La rubrique FulguroZik est l’occasion d’évoquer la musique de manière générale, et ce peu importe les styles ou les époques. Aujourd’hui je vous propose un véritable bon dans le passé avec un petit sujet consacré au titre Take Five extrait de l’album Time Out du Dave Brubeck Quartet.

Oui, il s’agit bien des années cinquante, en l’occurrence 1959. Cette décennie constitue une étape cruciale concernant l’évolution du jazz. Dave Brubeck et sa formation ont largement contribué à moderniser le style : ils ont clairement ouvert une brèche qui apportera richesse, sophistication et complexité à la musique.

 

 

Time Out, au cœur de la métrique

L’album Time Out a été commercialisé en 1959. On peut parler d’opus expérimental dans le sens où les signatures rythmiques (ndlr : métriques, durées des mesures) utilisées étaient non-conventionnelles pour le jazz à cette époque. N’ayons pas peur des mots, on peut clairement parler de Time Out comme d’un album fondateur, précurseur, avant-gardiste.

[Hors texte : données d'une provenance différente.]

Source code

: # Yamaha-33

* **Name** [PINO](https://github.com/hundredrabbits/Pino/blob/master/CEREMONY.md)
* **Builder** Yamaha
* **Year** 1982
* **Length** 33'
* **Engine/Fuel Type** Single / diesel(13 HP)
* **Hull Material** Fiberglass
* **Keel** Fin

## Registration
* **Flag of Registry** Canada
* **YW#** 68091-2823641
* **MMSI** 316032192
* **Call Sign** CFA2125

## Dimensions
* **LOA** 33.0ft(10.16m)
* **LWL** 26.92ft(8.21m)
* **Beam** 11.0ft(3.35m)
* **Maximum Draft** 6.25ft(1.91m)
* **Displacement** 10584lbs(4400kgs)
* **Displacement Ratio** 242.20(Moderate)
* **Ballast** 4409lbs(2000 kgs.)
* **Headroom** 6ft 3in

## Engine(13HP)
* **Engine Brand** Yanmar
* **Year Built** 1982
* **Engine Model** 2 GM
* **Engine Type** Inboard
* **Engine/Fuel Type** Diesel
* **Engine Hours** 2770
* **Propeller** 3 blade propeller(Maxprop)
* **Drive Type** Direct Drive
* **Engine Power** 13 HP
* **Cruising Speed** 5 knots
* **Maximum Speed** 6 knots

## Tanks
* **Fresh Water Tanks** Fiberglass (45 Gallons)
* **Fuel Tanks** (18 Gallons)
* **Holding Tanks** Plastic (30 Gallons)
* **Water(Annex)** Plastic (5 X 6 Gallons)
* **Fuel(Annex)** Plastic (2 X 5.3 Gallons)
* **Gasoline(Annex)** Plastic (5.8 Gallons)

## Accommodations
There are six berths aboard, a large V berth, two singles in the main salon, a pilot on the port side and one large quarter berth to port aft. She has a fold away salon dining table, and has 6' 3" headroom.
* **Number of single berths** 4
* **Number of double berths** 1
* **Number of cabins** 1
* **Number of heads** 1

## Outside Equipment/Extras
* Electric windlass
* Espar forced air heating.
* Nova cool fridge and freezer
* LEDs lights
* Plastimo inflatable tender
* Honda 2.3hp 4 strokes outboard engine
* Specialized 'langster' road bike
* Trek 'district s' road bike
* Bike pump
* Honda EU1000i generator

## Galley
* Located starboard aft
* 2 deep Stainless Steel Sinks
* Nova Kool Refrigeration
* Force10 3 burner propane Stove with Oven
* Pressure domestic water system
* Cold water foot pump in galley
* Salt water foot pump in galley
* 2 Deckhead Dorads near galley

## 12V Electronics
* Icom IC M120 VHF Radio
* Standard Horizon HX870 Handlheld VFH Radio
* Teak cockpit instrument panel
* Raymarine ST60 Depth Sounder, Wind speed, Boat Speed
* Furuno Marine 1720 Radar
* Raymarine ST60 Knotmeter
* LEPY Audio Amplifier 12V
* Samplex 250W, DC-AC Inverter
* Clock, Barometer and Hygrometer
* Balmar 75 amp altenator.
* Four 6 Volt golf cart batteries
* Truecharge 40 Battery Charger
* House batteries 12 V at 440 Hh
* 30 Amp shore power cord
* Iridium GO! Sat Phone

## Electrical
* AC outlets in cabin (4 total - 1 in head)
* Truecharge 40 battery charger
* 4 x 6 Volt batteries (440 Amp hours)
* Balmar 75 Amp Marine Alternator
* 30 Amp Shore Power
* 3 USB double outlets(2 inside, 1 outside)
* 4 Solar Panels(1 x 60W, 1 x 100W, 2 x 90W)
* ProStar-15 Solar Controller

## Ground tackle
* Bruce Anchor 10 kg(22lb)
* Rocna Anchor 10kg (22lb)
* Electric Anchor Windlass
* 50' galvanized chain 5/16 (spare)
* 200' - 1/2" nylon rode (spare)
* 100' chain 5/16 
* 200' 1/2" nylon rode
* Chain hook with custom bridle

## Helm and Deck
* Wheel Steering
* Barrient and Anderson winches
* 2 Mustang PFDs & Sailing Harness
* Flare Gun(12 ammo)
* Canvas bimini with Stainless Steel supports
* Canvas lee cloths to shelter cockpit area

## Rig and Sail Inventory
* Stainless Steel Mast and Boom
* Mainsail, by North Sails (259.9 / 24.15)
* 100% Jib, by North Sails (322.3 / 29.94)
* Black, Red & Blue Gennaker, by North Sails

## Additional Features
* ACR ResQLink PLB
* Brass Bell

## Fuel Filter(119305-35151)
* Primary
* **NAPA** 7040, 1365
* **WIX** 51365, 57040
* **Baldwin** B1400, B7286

Cet aspect remarquable fait écho au préambule de ce papier. Si la fusion ou encore le style progressif ont vu le jour, c’est parce que Time Out a existé. Mais être en avance sur son temps n’est pas toujours une aubaine, loin de là. Lorsque l’album Time Out est sorti, ce dernier a été assez mal accueilli par la critique mondaine. Ce fut d’ailleurs compliqué de trouver une maison de disque pour Dave Brubeck et ses acolytes.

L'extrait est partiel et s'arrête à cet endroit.